The open-air cinema at Parc de la Villette wound up for another year the other night. It went out on a fittingly high note, with Werner Herzog's Fitzcarraldo, the B-movie par excellence, a film whose garish wash of second-hand accents and cutprice larger-than-life figures ought to have made it the quintessential Europudding. But it's a surprisingly sophisticated parable on the folly of industrial filmmaking and the maddening need for compromise and tolerance in order to mount the damn thing. Herzog, like his contemporary and countryman Fassbinder had - and still has - an instinctive feel for welding themes to robust, physical drama. Lars Von Trier (along with, perhaps, Tsai Ming-Liang) is one of the few filmmakers like that left though Von Trier is a great deal more calculating than the humanist cynics Herzog or Fassbinder.

The film also reminded me of a passage in a recent lengthy review of Peter Ackroyd's Thames: Sacred River by Iain Sinclair (that pairing strikes me as akin to the Beatles reviewing the Stones).

The corpse-fishers of Our Mutual Friend were recast as heritage television, while planning regulations for the Isle of Dogs, that unlucky swamp, were shredded for the construction of a shelf of towers. Michael Heseltine, a wild-haired, mad-eyed visionary (Klaus Kinski to Margaret Thatcher’s Werner Herzog), pushed Docklands across the Thames to the East Greenwich Peninsula, Bugsby’s Marshes. The obsessive, neurotic and delusional Millennium Dome concept was a remake of Fitzcarraldo, a film in which suborned natives (expendable extras) drag a paddle-steamer over a steep hill in order to get around an inconvenient bend in the river, the point being to bring Caruso, one of the gods of opera, to an upstream trading post. An insane achievement mirrored in the rebranding of the Dome, after its long and expensive limbo, as the O2 Arena: a popular showcase for cryogenic rock acts, artists presumed dead or missing in action, for Norma Desmond divas and the real Michael Jackson, a trembling skin-graft mask cursed with eternal youth. Parrot-scream arias and the cough of angry engines, as punters try to exit the gridlocked car park, carry across a broad expanse of oily water. Thames, Amazon, Congo: crumbling regimes like nothing better than a rumble in the jungle. A world-class photo-opportunity summit in some hangar on the edge of a dock, between old railway lines and a new airport. A major exclusion zone around a place nobody has any good reason to visit. A geography that only makes sense when viewed from a helicopter.

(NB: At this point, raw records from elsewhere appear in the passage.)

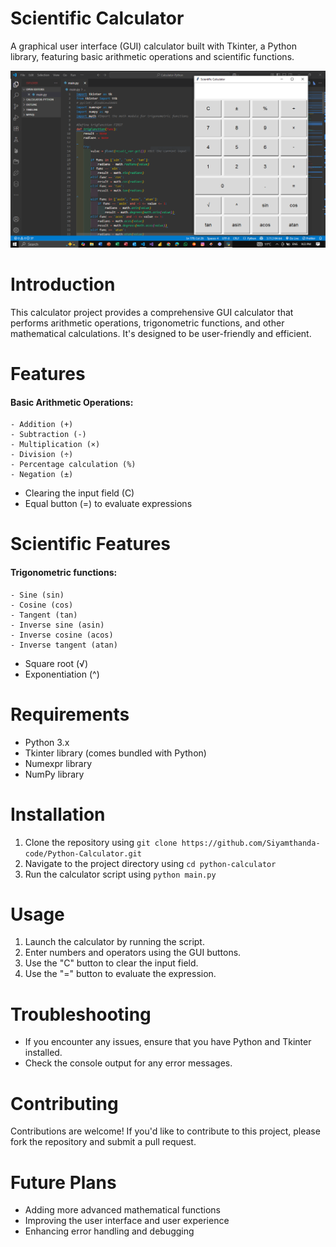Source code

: # Scientific Calculator

A graphical user interface (GUI) calculator built with Tkinter, a Python library, featuring basic arithmetic operations and scientific functions.

![Calculator Screenshot](Py%20Cal.PNG)

# Introduction
This calculator project provides a comprehensive GUI calculator that performs arithmetic operations, trigonometric functions, and other mathematical calculations. It's designed to be user-friendly and efficient.

# Features
#### Basic Arithmetic Operations:
    - Addition (+)
    - Subtraction (-)
    - Multiplication (×)
    - Division (÷)
    - Percentage calculation (%)
    - Negation (±)
- Clearing the input field (C)
- Equal button (=) to evaluate expressions

# Scientific Features
#### Trigonometric functions:
    - Sine (sin)
    - Cosine (cos)
    - Tangent (tan)
    - Inverse sine (asin)
    - Inverse cosine (acos)
    - Inverse tangent (atan)
- Square root (√)
- Exponentiation (^)

# Requirements
- Python 3.x
- Tkinter library (comes bundled with Python)
- Numexpr library
- NumPy library

# Installation
1. Clone the repository using `git clone https://github.com/Siyamthanda-code/Python-Calculator.git`
2. Navigate to the project directory using `cd python-calculator`
3. Run the calculator script using `python main.py`

# Usage
1. Launch the calculator by running the script.
2. Enter numbers and operators using the GUI buttons.
3. Use the "C" button to clear the input field.
4. Use the "=" button to evaluate the expression.

# Troubleshooting
- If you encounter any issues, ensure that you have Python and Tkinter installed.
- Check the console output for any error messages.

# Contributing
Contributions are welcome! If you'd like to contribute to this project, please fork the repository and submit a pull request.

# Future Plans
- Adding more advanced mathematical functions
- Improving the user interface and user experience
- Enhancing error handling and debugging
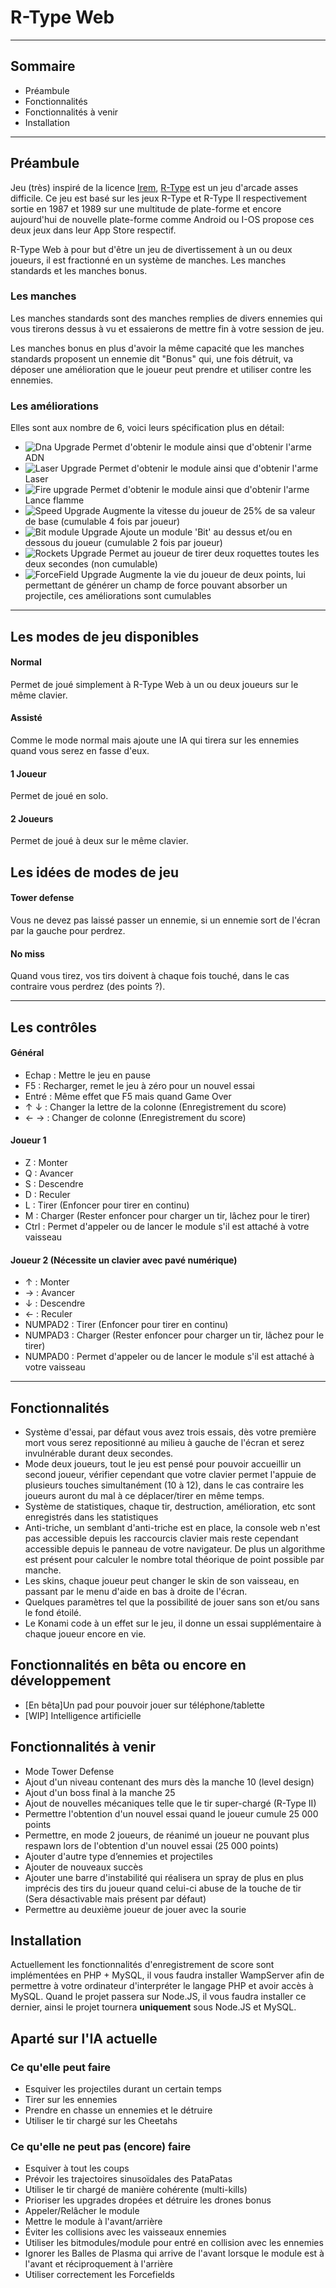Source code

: # **R-Type Web**
---

## **Sommaire**
- Préambule
- Fonctionnalités
- Fonctionnalités à venir
- Installation

---
## **Préambule**

Jeu (très) inspiré de la licence [Irem](https://fr.wikipedia.org/wiki/Irem_(entreprise)), [R-Type](https://fr.wikipedia.org/wiki/R-Type) est un jeu d'arcade asses difficile. Ce jeu est basé sur les jeux R-Type et R-Type II respectivement sortie en 1987 et 1989 sur une multitude de plate-forme et encore aujourd'hui de nouvelle plate-forme comme Android ou I-OS propose ces deux jeux dans leur App Store respectif.

R-Type Web à pour but d'être un jeu de divertissement à un ou deux joueurs, il est fractionné en un système de manches. Les manches standards et les manches bonus.

### Les manches
Les manches standards sont des manches remplies de divers ennemies qui vous tirerons dessus à vu et essaierons de mettre fin à votre session de jeu.

Les manches bonus en plus d'avoir la même capacité que les manches standards proposent un ennemie dit "Bonus" qui, une fois détruit, va déposer une amélioration que le joueur peut prendre et utiliser contre les ennemies.

### Les améliorations
Elles sont aux nombre de 6, voici leurs spécification plus en détail:

- ![Dna Upgrade](http://matthieulepers.github.io/images/gui/icons/upgrade_dna.gif) Permet d'obtenir le module ainsi que d'obtenir l'arme ADN
- ![Laser Upgrade](http://matthieulepers.github.io/images/gui/icons/upgrade_laser.gif) Permet d'obtenir le module ainsi que d'obtenir l'arme Laser
- ![Fire upgrade](http://matthieulepers.github.io/images/gui/icons/upgrade_fire.gif) Permet d'obtenir le module ainsi que d'obtenir l'arme Lance flamme
- ![Speed Upgrade](http://matthieulepers.github.io/images/gui/icons/upgrade_speed.gif) Augmente la vitesse du joueur de 25% de sa valeur de base (cumulable 4 fois par joueur)
- ![Bit module Upgrade](http://matthieulepers.github.io/images/gui/icons/bit_module_top.gif) Ajoute un module 'Bit' au dessus et/ou en dessous du joueur (cumulable 2 fois par joueur)
- ![Rockets Upgrade](http://matthieulepers.github.io/images/gui/icons/upgrade_rockets.gif) Permet au joueur de tirer deux roquettes toutes les deux secondes (non cumulable)
- ![ForceField Upgrade](http://matthieulepers.github.io/images/gui/icons/upgrade_forcefield.gif) Augmente la vie du joueur de deux points, lui permettant de générer un champ de force pouvant absorber un projectile, ces améliorations sont cumulables

---

## **Les modes de jeu disponibles**
#### Normal
Permet de joué simplement à R-Type Web à un ou deux joueurs sur le même clavier.
#### Assisté
Comme le mode normal mais ajoute une IA qui tirera sur les ennemies quand vous serez en fasse d'eux.
#### 1 Joueur
Permet de joué en solo.
#### 2 Joueurs
Permet de joué à deux sur le même clavier.

## **Les idées de modes de jeu**
#### Tower defense
Vous ne devez pas laissé passer un ennemie, si un ennemie sort de l'écran par la gauche pour perdrez.
#### No miss
Quand vous tirez, vos tirs doivent à chaque fois touché, dans le cas contraire vous perdrez (des points ?).

---

## **Les contrôles**
#### Général
- Echap : Mettre le jeu en pause
- F5 : Recharger, remet le jeu à zéro pour un nouvel essai
- Entré : Même effet que F5 mais quand Game Over
- ↑ ↓ : Changer la lettre de la colonne (Enregistrement du score)
- ← → : Changer de colonne (Enregistrement du score)

#### Joueur 1
- Z : Monter
- Q : Avancer
- S : Descendre
- D : Reculer
- L : Tirer (Enfoncer pour tirer en continu)
- M : Charger (Rester enfoncer pour charger un tir, lâchez pour le tirer)
- Ctrl : Permet d'appeler ou de lancer le module s'il est attaché à votre vaisseau

#### Joueur 2 (Nécessite un clavier avec pavé numérique)
- ↑ : Monter
- → : Avancer
- ↓ : Descendre
- ← : Reculer
- NUMPAD2 : Tirer (Enfoncer pour tirer en continu)
- NUMPAD3 : Charger (Rester enfoncer pour charger un tir, lâchez pour le tirer)
- NUMPAD0 : Permet d'appeler ou de lancer le module s'il est attaché à votre vaisseau

---
## **Fonctionnalités**

- Système d'essai, par défaut vous avez trois essais, dès votre première mort vous serez repositionné au milieu à gauche de l'écran et serez invulnérable durant deux secondes.
- Mode deux joueurs, tout le jeu est pensé pour pouvoir accueillir un second joueur, vérifier cependant que votre clavier permet l'appuie de plusieurs touches simultanément (10 à 12), dans le cas contraire les joueurs auront du mal à ce déplacer/tirer en même temps.
- Système de statistiques, chaque tir, destruction, amélioration, etc sont enregistrés dans les statistiques
- Anti-triche, un semblant d'anti-triche est en place, la console web n'est pas accessible depuis les raccourcis clavier mais reste cependant accessible depuis le panneau de votre navigateur. De plus un algorithme est présent pour calculer le nombre total théorique de point possible par manche.
- Les skins, chaque joueur peut changer le skin de son vaisseau, en passant par le menu d'aide en bas à droite de l'écran.
- Quelques paramètres tel que la possibilité de jouer sans son et/ou sans le fond étoilé.
- Le Konami code à un effet sur le jeu, il donne un essai supplémentaire à chaque joueur encore en vie.

## **Fonctionnalités en bêta ou encore en développement**
- [En bêta]Un pad pour pouvoir jouer sur téléphone/tablette
- [WIP] Intelligence artificielle

## **Fonctionnalités à venir**
- Mode Tower Defense
- Ajout d'un niveau contenant des murs dès la manche 10 (level design)
- Ajout d'un boss final à la manche 25
- Ajout de nouvelles mécaniques telle que le tir super-chargé (R-Type II)
- Permettre l'obtention d'un nouvel essai quand le joueur cumule 25 000 points
- Permettre, en mode 2 joueurs, de réanimé un joueur ne pouvant plus respawn lors de l'obtention d'un nouvel essai (25 000 points)
- Ajouter d'autre type d’ennemies et projectiles
- Ajouter de nouveaux succès
- Ajouter une barre d'instabilité qui réalisera un spray de plus en plus imprécis des tirs du joueur quand celui-ci abuse de la touche de tir (Sera désactivable mais présent par défaut)
- Permettre au deuxième joueur de jouer avec la sourie

## **Installation**
Actuellement les fonctionnalités d'enregistrement de score sont implémentées en PHP + MySQL, il vous faudra installer WampServer afin de permettre à votre ordinateur d'interpréter le langage PHP et avoir accès à MySQL.
Quand le projet passera sur Node.JS, il vous faudra installer ce dernier, ainsi le projet tournera **uniquement** sous Node.JS et MySQL.

## **Aparté sur l'IA actuelle**
### Ce qu'elle peut faire
- Esquiver les projectiles durant un certain temps
- Tirer sur les ennemies
- Prendre en chasse un ennemies et le détruire
- Utiliser le tir chargé sur les Cheetahs

### Ce qu'elle ne peut pas (encore) faire
- Esquiver à tout les coups
- Prévoir les trajectoires sinusoïdales des PataPatas
- Utiliser le tir chargé de manière cohérente (multi-kills)
- Prioriser les upgrades dropées et détruire les drones bonus
- Appeler/Relâcher le module
- Mettre le module à l'avant/arrière
- Éviter les collisions avec les vaisseaux ennemies
- Utiliser les bitmodules/module pour entré en collision avec les ennemies
- Ignorer les Balles de Plasma qui arrive de l'avant lorsque le module est à l'avant et réciproquement à l'arrière
- Utiliser correctement les Forcefields
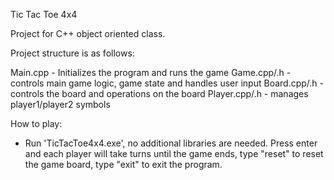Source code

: Tic Tac Toe 4x4

Project for C++ object oriented class.

Project structure is as follows:

Main.cpp - Initializes the program and runs the game
Game.cpp/.h - controls main game logic, game state and handles user input
Board.cpp/.h - controls the board and operations on the board
Player.cpp/.h - manages player1/player2 symbols


How to play:

- Run 'TicTacToe4x4.exe', no additional libraries are needed. Press enter and each player will take turns until the game ends, type "reset" to reset the game board, type "exit" to exit the program.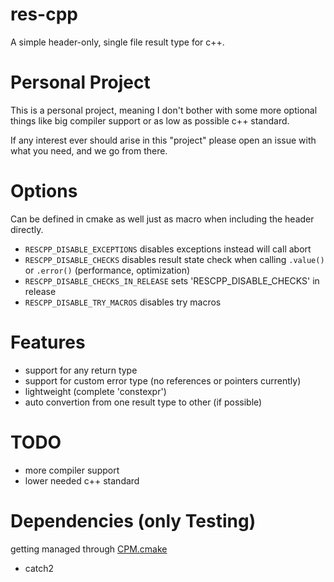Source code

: # res-cpp
A simple header-only, single file result type for c++.

# Personal Project
This is a personal project, meaning I don't bother with some more optional things
like big compiler support or as low as possible c++ standard.

If any interest ever should arise in this "project" please open an issue with what you need,
and we go from there.

# Options
Can be defined in cmake as well just as macro when including the header directly.

- `RESCPP_DISABLE_EXCEPTIONS` disables exceptions instead will call abort
- `RESCPP_DISABLE_CHECKS` disables result state check when calling `.value()` or `.error()` (performance, optimization)
- `RESCPP_DISABLE_CHECKS_IN_RELEASE` sets 'RESCPP_DISABLE_CHECKS' in release
- `RESCPP_DISABLE_TRY_MACROS` disables try macros

# Features
- support for any return type
- support for custom error type (no references or pointers currently)
- lightweight (complete 'constexpr')
- auto convertion from one result type to other (if possible)

# TODO
- more compiler support
- lower needed c++ standard

# Dependencies (only Testing)
getting managed through [CPM.cmake](https://github.com/cpm-cmake/CPM.cmake)

- catch2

And there was a challenge to Herzog's own established modus operandi with his f(r)iend and regular collaborator Klaus Kinski. The Indians who played extras in the film offered to rid him of the troublesome leading man. But, no, that would be for another film. At least Herzog managed to channel the animosity towards Kinski to good effect.




1 comments:

Gaw said...

Excellent passage - and fancy finding such a brilliant analogy lying around like that. I will never see Hezza in the same light.

Funnily enough I've just been reading about how Herzog was shot in the course of an interview but carried on as if nothing had happened: 'it is not significant'. It's on YouTube.